Calculating Quantiles

Thu, Dec 3, 2015 in Miscellaneous using tags Python , Interview

This problem is from my recent online coding test. I didn’t solve it in the limited time cause I used a wrong way. When I realize that, I don’t have enough time to fix it. I feel regretful for failing the test.

Problem

Find quantiles for a population of N values. These values are index 1, …, N from lowest to highest. The Kth Q-quantile of such population is determined by computing the index lk = N * k / Q and taking the value found at index lk. If lk is not a integer, then it is rounded to the next integer to get the index. For a given value of Q, there will be (Q-1) quantiles.

For example, for Q = 2 the 1st (and only) quantile of the population {3, 5, 6} is 5. Explanation: N = 3, Q = 2, k = 1, which means l1 = ceiling(3 * 1 / 2) = 2. Value at index 2 is 5.

Input format

The solution should read input from Standard Input in the following format:

Q
M
v1 c1
v2 c2
...
vn cn

Here Q is the Q-quantile, M is the number of v/c pairs. vi is a value in the population, and ci is its count. Values of vi are guaranteed to be distinct, but may not necessarily appear in order.

For example:

3
3
7 2
6 2
5 2

The population of number is {7, 7, 6, 6, 5, 5} and we need to calculate the two 3-quantiles of this population.

Output format

Print out the values of all Q-quantiles to the Standard Output in ascending order, separated by newlines.
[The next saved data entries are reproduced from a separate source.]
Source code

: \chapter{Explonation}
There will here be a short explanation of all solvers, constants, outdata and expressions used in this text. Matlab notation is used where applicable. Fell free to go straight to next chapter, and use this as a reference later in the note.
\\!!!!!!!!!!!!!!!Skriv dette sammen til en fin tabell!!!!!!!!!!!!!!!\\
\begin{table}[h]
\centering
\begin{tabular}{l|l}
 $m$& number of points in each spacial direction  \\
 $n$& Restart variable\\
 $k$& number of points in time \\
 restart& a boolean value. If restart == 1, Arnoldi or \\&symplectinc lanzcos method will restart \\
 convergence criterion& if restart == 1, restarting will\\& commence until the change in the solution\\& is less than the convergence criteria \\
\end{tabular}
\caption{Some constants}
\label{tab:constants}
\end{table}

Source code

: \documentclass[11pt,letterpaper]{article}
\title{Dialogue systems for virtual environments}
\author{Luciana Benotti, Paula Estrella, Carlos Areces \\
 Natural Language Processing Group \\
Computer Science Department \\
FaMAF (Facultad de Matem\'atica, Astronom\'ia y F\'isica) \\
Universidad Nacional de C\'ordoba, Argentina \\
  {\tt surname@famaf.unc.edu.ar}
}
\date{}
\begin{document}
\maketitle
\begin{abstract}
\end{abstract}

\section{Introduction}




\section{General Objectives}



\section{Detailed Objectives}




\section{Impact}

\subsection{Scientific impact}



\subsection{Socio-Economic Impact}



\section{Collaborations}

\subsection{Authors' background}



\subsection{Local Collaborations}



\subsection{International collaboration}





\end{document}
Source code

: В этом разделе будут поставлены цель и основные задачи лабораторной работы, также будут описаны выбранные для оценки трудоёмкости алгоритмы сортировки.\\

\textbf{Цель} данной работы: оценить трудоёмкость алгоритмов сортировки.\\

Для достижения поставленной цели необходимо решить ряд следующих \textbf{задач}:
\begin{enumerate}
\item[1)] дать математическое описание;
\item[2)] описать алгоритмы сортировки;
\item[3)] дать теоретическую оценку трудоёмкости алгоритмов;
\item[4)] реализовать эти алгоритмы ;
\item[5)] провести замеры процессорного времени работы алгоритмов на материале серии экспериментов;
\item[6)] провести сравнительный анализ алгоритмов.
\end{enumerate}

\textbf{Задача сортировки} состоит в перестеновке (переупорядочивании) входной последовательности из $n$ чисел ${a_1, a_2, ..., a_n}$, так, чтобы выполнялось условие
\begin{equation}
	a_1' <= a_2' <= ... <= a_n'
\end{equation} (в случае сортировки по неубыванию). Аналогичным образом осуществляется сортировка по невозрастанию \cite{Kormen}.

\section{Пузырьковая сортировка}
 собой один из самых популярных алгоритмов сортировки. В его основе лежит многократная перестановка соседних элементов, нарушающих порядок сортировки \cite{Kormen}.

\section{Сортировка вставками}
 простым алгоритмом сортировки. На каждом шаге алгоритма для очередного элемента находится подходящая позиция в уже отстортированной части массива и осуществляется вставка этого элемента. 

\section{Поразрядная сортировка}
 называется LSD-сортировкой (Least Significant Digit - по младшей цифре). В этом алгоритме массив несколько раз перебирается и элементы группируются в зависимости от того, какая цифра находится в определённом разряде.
Sample output for the above example:

5
6

Constraints

  1. 1 ≤ N ≤ 1012
  2. 2 ≤ Q. However, Q is not guaranteed to be less than N
  3. 1 ≤ M ≤ 100000
  4. 1 ≤ ci
  5. vi and ci values are integers

Solutions

At first, I chose a very naïve way to solve this problem. Read v/c pairs and create the whole list, then find all quantiles by their indexes. This is easy to understand and implement, but it will exceed memory limit when population is large.

Then I realized I should avoid building a list. I should calculate all quantiles’ indexes and retrieve values from v/c pairs. I believe the second idea is reasonable, However, in next 30 minutes, I spent too much time on considering data structure for saving pairs, sorting, loop through pairs. I didn’t submit correct code in time.

After the online test, I completed it. Here is my final solutions

import math
import sys

# Read lines from stdin
lines = sys.stdin.readlines()

# Read Q and M
Q = int(lines[0].rstrip())
M = int(lines[1].rstrip())

# Read population and save numbers and their counts in a list as format
# [[v1, c1], [v2, c2], ...]
input = list()
for line in lines[2:]:
    v, c = line.rstrip().split()
    input.append([int(v), int(c)])

# Sort by number
array = sorted(input, key=lambda pair: pair[0])

# Re-organize array by changing count in each pair to value's last index
total = 0
for pair in array:
    total += pair[1]
    pair[1] = total

# Find Q-quantiles and print it to stdout
k = 1
for v, i in array:
    if math.ceil(total * k / Q) >= total:
        break
    elif i < math.ceil(total * k / Q):
        pass
    else:
        print(v)
        k += 1

Frankly speaking, this coding problem is not very difficult. I could have solved it quickly.